こんな高いプレゼントをもらった、こんなアホな口説き方された、そんな番組の根幹を担うエピソードが、不景気、男性の草食化によってどんどん生まれにくくなってきます。

これについてはさんまさんも終了後にラジオか何かで嘆いていた気がします。

そしてこの変化はこんなところに影響していきます。

番組の変化②出演女性がキャラクター重視に

エピソードが小粒なら、女性のキャラクターで面白くするしかない、と制作側が本当にそう思っていたかはわかりませんが、見た目やしゃべり方などキャラクターに特徴がある女性の比重が高くなっていきます。
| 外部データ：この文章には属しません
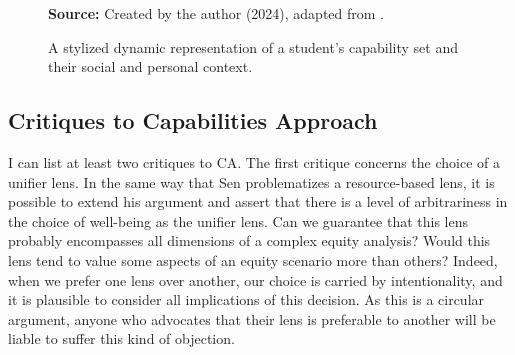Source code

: \begin{figure}[ht!]
\centering

\caption{\textmd{A stylized dynamic representation of a student's capability set and their social and personal context.}}
\label{fig:grouped-robeyns-representation}

\par\medskip\ABNTEXfontereduzida\selectfont\textbf{Source:} Created by the author (2024), adapted from .
\end{figure}

\subsection{Critiques to Capabilities Approach}
\label{sen-ss:critiques}

I can list at least two critiques to \gls{CA}. The first critique concerns the choice of a unifier lens. In the same way that Sen problematizes a resource-based lens, it is possible to extend his argument and assert that there is a level of arbitrariness in the choice of well-being as the unifier lens. Can we guarantee that this lens probably encompasses all dimensions of a complex equity analysis? Would this lens tend to value some aspects of an equity scenario more than others? Indeed, when we prefer one lens over another, our choice is carried by intentionality, and it is plausible to consider all implications of this decision. As this is a circular argument, anyone who advocates that their lens is preferable to another will be liable to suffer this kind of objection.

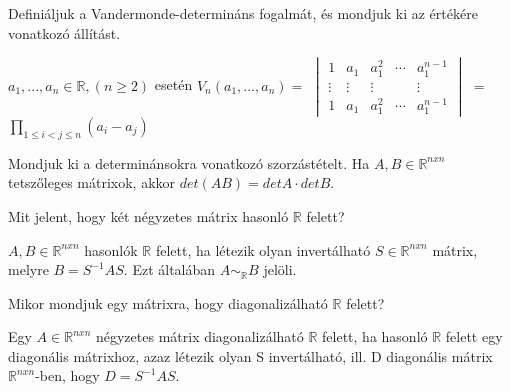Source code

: \begin{frame}
  \begin{tcolorbox}[title={28}]
    Definiáljuk a Vandermonde-determináns fogalmát, és mondjuk ki az értékére vonatkozó állítást.

  \tcblower
    $a_1, ..., a_n \in \mathbb{R}, (n \geq 2)$ esetén $V_n(a_1, ..., a_n) =$ $\begin{vmatrix} 
  				1 & a_1 & a_1^2 & \cdots & a_1^{n-1} \\
  				\vdots & \vdots  & \vdots & & \vdots\\
  				1 & a_1 & a_1^2 & \cdots & a_1^{n-1}
			\end{vmatrix}$ $=$ $\prod_{1 \leq i < j \leq n} (a_i - a_j)$
  \end{tcolorbox}
\end{frame}


\begin{frame}
  \begin{tcolorbox}[title={30}]
    Mondjuk ki a determinánsokra vonatkozó szorzástételt.
  \tcblower
    Ha $A,B \in \mathbb{R}^{n x n}$ tetszőleges mátrixok, akkor $det(AB) = detA  \cdot  detB$.
  \end{tcolorbox}
\end{frame}


\begin{frame}
  \begin{tcolorbox}[title={31}]
   Mit jelent, hogy két négyzetes mátrix hasonló $\mathbb{R}$ felett?

  \tcblower
    $A,B \in \mathbb{R}^{n x n}$ hasonlók $\mathbb{R}$ felett, ha létezik olyan invertálható $S \in \mathbb{R}^{n x n}$ mátrix, melyre $B = S^{-1}AS$. Ezt általában $A {\sim}_{\mathbb{R}} B$ jelöli.

  \end{tcolorbox}
\end{frame}


\begin{frame}
  \begin{tcolorbox}[title={32}]
    Mikor mondjuk egy mátrixra, hogy diagonalizálható $\mathbb{R}$ felett?

  \tcblower
    Egy $A \in \mathbb{R}^{n x n}$ négyzetes mátrix diagonalizálható $\mathbb{R}$ felett, ha hasonló $\mathbb{R}$ felett egy diagonális mátrixhoz, azaz létezik olyan S invertálható, ill. D diagonális mátrix $\mathbb{R}^{n x n}$-ben, hogy $D = S^{-1}AS$.

  \end{tcolorbox}
\end{frame}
毎年オーディションを行い、メンバーを選出するのですが、「キャラだけで選んでるな…」と感じずにはいられない出演者が増えてきます。

私が見始めた頃もキャラでMVP持ってったな~という人はいました。それこそ5期の「水戸泉」さんなんかはキャラが抜群でしたが、そのキャラも活かした?悲しい恋のエピソードをたくさん披露していたトークとキャラが両立していた気がします。

8期かそのあたりで過去のMVPを振り返る話になった時に、さんまさんが「今泉が本当のMVPや、1年間ずっとしょうもない男に振り回されて騙された話をしてくれたからな」みたいなことを言っているのを覚えています。
「今泉」というのは6期のMVPの今泉さんです。当時大学1年生でタメ口で生意気なキャラクターでしたが、前段で触れた「資産家の御曹司」という肩書の彼氏とのエピソードを披露し続けMVPを獲得しました。
この番組ではさんまさんが女性たちを様々なあだ名で呼ぶことが多いのですが、ちゃんとエピソードで笑いを取れる人は普通に苗字で呼ぶケースが多い気がします。この今泉さんもその一人ですね。

しかし、恋愛トークではなく、キャラクターの面白さやおバカ発言など恋愛要素以外で番組の面白さをカバーする傾向が強まっていきます。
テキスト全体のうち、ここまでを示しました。